Finkelhor described the exchange as part of an "effort to be interested in the kid, to identify with what the kid's doing and be a pal and be real friendly...There's an effort to kind of push the boundaries, keep moving the boundaries closer and closer to the explicit."

The allegations of Foley's clandestine flirtations have prompted House Republicans to distance themselves from him, as well as defend themselves from accusations that they knew about the ex-congressman's proclivities for at least six months and did nothing about it.

"The page program is an important part of this institution," Speaker of the House J. Dennis Hastert, R-Ill., told reporters on Monday. "It has inspired many generations to enter public service. It is a trust, and as a parent and as the speaker of the House, I am disgusted that Congressman Foley broke that trust."

However, House Democrats are asserting that the Republican leadership had bottled up earlier complaints about Foley's unwanted attentions toward pages and had not brought them to the attention of the full House Page Board.
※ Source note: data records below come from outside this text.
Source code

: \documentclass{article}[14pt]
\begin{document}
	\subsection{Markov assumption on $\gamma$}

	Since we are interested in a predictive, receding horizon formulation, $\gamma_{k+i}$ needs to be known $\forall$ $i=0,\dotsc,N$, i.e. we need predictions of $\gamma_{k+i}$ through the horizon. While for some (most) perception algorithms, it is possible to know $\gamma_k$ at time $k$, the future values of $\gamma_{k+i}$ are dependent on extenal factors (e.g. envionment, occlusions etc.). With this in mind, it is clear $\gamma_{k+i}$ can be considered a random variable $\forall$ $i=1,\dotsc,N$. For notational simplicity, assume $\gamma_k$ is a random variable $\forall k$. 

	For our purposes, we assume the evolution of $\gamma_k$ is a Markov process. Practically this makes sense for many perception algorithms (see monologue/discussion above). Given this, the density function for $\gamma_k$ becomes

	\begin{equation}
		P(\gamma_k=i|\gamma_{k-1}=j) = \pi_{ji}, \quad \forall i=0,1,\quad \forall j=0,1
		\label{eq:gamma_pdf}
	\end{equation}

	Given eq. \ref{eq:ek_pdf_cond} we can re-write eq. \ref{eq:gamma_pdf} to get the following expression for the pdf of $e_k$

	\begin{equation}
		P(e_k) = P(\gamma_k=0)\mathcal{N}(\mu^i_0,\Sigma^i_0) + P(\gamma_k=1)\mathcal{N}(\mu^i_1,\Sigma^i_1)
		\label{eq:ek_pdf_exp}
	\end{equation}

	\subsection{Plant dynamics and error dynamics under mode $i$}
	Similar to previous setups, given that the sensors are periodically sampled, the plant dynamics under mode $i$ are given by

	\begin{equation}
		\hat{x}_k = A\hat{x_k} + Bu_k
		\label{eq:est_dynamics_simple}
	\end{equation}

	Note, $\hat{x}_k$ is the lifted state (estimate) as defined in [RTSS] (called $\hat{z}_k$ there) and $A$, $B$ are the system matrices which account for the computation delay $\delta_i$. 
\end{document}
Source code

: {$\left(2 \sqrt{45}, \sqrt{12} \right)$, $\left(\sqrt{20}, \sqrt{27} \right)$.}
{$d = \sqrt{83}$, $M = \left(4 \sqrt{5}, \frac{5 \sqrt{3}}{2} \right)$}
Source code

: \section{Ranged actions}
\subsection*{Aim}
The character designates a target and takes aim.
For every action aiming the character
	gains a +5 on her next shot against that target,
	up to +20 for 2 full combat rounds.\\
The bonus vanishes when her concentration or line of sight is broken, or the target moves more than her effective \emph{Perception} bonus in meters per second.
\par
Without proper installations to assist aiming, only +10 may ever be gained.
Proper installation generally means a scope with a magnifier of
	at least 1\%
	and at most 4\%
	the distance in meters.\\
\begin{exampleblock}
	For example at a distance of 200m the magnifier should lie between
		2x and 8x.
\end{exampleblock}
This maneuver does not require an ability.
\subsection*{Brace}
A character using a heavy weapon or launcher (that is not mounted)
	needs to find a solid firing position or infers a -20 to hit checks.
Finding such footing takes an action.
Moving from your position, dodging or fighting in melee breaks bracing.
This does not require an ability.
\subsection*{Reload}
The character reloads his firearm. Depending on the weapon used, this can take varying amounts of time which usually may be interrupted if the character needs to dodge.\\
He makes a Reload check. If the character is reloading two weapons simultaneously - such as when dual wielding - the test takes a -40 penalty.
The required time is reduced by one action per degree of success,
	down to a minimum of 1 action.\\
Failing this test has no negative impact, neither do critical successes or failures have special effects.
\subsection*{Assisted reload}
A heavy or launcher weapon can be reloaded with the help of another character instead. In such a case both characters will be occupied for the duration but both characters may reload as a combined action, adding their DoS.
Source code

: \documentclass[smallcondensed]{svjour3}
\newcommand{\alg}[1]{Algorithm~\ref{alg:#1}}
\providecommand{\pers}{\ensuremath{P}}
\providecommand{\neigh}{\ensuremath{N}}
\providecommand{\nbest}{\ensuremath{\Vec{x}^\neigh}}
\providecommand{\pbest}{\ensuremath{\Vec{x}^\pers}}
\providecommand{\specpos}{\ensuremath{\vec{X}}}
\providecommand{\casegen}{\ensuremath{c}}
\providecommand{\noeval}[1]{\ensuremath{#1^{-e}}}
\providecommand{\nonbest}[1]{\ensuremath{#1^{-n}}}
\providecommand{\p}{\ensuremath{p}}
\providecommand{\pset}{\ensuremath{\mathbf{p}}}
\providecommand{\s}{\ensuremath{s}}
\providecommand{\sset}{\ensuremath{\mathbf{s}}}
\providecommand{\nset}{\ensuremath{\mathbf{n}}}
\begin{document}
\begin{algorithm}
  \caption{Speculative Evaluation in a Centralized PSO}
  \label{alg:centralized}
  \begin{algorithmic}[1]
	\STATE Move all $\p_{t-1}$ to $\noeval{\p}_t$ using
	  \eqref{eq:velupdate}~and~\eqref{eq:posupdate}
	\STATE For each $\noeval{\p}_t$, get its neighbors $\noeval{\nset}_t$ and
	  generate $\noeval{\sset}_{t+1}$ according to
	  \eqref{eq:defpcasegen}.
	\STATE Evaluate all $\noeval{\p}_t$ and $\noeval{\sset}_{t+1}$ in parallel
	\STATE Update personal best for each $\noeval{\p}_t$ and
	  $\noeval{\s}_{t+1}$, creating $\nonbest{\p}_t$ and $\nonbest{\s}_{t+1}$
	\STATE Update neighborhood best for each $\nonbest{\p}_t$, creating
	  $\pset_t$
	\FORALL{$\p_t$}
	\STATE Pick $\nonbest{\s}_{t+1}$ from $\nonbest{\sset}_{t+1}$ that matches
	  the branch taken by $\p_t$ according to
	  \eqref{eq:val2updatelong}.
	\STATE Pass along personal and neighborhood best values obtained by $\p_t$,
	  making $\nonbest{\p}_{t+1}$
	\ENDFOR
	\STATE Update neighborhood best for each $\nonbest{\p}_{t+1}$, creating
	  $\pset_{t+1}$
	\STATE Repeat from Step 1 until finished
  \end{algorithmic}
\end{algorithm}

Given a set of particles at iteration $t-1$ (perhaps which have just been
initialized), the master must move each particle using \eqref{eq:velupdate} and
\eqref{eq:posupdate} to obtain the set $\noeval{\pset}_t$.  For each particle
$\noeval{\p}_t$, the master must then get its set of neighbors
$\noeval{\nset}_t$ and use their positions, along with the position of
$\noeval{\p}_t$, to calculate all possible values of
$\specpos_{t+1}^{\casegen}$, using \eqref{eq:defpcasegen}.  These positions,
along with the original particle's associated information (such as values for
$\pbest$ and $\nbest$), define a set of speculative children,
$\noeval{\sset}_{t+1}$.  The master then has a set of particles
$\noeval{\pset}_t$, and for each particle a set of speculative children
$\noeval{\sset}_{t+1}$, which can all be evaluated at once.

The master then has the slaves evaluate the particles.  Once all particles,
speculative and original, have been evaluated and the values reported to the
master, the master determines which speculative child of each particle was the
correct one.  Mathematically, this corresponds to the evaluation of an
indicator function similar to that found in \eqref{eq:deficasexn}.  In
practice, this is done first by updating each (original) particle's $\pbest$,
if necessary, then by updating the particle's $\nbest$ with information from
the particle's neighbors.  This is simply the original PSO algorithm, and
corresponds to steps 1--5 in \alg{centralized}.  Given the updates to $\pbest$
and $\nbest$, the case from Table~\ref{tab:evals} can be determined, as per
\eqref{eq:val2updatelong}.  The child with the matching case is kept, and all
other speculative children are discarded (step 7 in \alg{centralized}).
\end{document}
"Speaker Hastert's announcement this afternoon is yet another example of the House Republican leadership being more concerned with finding political cover for themselves than with the safety and well-being of the House pages," said Michigan Rep. Dale Kildee, the Democrats' representative on the House Page Board.

In a sign that the scandal is eroding support for House Republicans among influential conservatives, The Washington Times on Tuesday published an editorial that called on Hastert to resign.

"Hastert has forfeited the confidence of the public and his party, and he cannot preside over the necessary coming investigation, an investigation that must examine his own inept performance," the editorial said.

Also on Monday, the liberal-leaning Citizens for Responsibility and Ethics in Washington, or CREW, said that in July it had turned over to the FBI disturbing messages apparently from Foley with no response the agency. The FBI said that it is investigating the matter.

Five attempts at Net crackdowns
Perhaps more than any other politician since Sen. James Exon, the Nebraska Democrat who drafted the 1996 Communications Decency Act, Foley focused on parents' worries about children and the Internet.

Foley, who was co-chairman of the House's Missing and Exploited Children's Caucus, was the lead sponsor for at least five bills in 2005 and 2006 aimed at protecting minors. One, the Child Modeling Exploitation Prevention Act, would create a new federal felony punishable by up to 10 years in prison for anyone who exploits minors by using their image for purposes other than legitimate marketing. (According to the leaked chat transcripts, Foley actively solicited photographs from minors.)